_Problem description_. A single number is all that's needed: how many lines in the data contain the string "average".
=== Record excerpts ===
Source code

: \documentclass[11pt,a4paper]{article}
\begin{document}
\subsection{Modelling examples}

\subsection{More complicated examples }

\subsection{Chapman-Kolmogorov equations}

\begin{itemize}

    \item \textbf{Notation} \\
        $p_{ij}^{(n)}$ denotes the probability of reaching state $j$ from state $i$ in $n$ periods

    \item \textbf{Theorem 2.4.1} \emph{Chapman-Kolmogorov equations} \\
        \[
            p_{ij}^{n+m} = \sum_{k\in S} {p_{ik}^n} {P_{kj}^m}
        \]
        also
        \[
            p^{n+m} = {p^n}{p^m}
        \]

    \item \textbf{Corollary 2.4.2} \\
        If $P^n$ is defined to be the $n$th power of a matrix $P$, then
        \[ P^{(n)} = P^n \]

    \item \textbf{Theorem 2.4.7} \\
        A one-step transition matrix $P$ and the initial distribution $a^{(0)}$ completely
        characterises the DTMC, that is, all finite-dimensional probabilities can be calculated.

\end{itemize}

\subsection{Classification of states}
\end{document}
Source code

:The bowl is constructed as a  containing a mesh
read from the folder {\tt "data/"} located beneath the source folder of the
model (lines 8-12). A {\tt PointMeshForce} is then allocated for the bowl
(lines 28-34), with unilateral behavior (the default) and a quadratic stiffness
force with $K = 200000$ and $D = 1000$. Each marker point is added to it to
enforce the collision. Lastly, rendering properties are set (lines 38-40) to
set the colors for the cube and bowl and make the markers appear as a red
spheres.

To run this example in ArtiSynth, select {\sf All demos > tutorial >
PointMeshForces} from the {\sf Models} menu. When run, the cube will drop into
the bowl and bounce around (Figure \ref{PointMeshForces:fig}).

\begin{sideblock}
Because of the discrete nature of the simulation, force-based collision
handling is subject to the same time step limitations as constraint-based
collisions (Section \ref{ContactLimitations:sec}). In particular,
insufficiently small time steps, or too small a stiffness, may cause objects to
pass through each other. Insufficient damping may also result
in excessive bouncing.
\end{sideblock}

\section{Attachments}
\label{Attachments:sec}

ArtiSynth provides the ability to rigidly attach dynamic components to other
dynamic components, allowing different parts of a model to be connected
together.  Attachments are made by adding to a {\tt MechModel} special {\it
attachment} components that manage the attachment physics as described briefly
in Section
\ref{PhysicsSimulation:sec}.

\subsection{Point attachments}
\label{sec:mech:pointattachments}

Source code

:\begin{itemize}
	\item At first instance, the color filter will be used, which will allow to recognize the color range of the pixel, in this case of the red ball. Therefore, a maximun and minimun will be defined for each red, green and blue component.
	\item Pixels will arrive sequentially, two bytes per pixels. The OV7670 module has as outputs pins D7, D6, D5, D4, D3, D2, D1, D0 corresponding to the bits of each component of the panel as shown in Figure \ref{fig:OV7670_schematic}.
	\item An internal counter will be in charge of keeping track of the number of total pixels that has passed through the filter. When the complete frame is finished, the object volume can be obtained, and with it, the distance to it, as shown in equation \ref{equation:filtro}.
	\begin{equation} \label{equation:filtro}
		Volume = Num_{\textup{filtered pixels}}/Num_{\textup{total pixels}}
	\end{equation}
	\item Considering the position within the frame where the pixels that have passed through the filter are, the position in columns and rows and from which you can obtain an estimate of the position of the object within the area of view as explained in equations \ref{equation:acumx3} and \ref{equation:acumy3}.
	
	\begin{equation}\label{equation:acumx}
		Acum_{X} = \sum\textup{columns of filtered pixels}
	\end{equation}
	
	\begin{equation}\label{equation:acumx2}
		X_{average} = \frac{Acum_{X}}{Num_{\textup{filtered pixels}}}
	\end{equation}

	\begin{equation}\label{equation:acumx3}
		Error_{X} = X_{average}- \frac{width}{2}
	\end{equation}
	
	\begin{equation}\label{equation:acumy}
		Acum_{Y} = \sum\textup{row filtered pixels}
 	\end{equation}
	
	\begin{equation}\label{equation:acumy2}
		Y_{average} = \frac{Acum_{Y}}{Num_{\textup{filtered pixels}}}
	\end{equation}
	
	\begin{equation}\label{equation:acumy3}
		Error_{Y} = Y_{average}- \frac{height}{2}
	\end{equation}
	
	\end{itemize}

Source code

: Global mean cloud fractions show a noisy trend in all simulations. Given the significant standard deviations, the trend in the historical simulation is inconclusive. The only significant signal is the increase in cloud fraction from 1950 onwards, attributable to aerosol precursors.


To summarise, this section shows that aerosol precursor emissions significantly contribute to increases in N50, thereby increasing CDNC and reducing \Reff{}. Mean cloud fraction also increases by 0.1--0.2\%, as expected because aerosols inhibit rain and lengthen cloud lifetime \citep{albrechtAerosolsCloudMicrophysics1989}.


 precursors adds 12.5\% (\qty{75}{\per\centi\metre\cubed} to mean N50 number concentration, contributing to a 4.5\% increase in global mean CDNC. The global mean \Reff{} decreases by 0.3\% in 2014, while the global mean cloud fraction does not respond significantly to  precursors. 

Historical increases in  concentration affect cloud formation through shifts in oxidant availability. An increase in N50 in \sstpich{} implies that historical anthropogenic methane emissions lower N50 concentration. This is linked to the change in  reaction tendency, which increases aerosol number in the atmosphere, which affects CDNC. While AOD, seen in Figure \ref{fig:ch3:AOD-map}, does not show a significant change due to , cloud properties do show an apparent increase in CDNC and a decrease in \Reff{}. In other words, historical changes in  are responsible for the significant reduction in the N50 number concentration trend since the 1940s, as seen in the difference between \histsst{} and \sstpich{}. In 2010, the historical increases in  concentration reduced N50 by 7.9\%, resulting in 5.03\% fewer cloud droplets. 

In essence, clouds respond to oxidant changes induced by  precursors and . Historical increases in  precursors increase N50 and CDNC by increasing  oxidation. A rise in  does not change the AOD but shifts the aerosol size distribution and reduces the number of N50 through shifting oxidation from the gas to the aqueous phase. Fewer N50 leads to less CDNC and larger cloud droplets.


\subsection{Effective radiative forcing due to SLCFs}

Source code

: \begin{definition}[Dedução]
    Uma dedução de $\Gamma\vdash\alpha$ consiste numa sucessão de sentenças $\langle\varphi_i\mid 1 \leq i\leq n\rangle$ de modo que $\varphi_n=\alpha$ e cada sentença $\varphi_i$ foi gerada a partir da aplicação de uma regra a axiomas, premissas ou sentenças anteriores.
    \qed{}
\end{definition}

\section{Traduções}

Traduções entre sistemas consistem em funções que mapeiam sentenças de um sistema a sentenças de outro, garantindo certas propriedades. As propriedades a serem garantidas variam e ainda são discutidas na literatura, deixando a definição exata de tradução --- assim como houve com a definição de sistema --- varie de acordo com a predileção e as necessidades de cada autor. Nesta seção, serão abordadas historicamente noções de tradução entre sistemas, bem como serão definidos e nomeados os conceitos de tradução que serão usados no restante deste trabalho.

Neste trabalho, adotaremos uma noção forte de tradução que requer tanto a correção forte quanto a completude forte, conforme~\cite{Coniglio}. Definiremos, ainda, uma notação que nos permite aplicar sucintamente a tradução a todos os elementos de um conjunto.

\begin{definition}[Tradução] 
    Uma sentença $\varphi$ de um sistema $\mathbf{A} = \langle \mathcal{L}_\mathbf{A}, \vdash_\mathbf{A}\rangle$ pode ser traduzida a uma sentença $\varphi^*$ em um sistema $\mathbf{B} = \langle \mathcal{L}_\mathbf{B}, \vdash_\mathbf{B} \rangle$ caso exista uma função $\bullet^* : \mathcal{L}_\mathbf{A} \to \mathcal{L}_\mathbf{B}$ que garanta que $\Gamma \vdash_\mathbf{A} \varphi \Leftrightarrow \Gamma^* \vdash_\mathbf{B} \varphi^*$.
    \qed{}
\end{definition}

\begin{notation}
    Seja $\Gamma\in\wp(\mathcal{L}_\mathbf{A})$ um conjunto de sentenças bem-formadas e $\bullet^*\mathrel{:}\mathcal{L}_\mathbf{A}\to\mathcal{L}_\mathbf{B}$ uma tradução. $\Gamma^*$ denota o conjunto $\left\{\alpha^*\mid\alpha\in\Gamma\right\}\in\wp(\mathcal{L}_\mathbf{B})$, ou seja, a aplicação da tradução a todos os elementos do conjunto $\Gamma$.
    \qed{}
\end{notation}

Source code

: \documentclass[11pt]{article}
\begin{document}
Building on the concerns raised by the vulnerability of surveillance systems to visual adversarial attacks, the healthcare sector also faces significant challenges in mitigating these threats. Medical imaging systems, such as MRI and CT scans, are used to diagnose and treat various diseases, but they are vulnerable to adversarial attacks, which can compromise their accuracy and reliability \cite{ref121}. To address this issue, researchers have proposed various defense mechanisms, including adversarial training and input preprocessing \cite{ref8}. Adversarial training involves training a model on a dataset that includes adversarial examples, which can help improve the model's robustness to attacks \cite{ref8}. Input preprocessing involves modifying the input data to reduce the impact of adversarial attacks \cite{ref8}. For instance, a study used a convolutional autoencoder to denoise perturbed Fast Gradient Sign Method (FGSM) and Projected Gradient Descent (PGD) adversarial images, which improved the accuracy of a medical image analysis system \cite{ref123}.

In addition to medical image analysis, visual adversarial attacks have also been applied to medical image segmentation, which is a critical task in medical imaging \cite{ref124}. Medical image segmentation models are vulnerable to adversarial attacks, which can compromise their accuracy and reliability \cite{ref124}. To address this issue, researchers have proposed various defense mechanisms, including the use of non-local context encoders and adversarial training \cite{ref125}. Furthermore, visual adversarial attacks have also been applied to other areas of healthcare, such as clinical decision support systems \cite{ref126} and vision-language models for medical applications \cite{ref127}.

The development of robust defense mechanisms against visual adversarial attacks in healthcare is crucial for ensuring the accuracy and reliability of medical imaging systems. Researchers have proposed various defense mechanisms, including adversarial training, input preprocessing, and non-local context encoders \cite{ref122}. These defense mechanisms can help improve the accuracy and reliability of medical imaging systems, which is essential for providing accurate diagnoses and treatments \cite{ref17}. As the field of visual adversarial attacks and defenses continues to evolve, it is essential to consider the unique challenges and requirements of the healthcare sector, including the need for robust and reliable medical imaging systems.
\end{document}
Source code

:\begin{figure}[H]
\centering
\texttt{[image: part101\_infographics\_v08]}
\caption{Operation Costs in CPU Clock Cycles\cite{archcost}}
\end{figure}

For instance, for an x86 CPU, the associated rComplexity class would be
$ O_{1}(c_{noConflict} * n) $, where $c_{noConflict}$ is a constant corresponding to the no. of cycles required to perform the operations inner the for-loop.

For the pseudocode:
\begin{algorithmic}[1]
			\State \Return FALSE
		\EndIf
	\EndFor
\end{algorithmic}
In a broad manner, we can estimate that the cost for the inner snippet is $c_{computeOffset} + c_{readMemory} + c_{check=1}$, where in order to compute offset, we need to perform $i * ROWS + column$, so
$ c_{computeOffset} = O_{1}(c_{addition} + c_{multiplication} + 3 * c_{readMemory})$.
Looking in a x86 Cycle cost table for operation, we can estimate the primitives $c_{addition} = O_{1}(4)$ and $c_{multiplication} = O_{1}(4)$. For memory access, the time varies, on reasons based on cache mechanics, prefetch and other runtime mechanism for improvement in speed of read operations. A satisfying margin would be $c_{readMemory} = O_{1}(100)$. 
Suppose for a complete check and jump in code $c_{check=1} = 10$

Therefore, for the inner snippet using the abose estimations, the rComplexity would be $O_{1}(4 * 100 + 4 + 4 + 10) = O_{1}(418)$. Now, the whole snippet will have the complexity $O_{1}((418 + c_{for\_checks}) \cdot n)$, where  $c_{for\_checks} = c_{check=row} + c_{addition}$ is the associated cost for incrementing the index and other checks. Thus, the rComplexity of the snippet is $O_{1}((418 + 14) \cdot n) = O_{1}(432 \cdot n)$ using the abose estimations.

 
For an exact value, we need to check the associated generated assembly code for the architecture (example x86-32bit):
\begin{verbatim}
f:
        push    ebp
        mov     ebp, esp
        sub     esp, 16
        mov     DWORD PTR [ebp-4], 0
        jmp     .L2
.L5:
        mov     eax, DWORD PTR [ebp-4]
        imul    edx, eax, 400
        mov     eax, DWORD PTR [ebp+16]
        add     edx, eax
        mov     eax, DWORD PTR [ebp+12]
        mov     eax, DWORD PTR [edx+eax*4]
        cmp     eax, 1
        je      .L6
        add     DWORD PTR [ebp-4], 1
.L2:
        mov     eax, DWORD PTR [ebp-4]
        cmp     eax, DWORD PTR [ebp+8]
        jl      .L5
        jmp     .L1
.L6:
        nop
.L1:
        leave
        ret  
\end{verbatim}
===
_Response to this task_. 4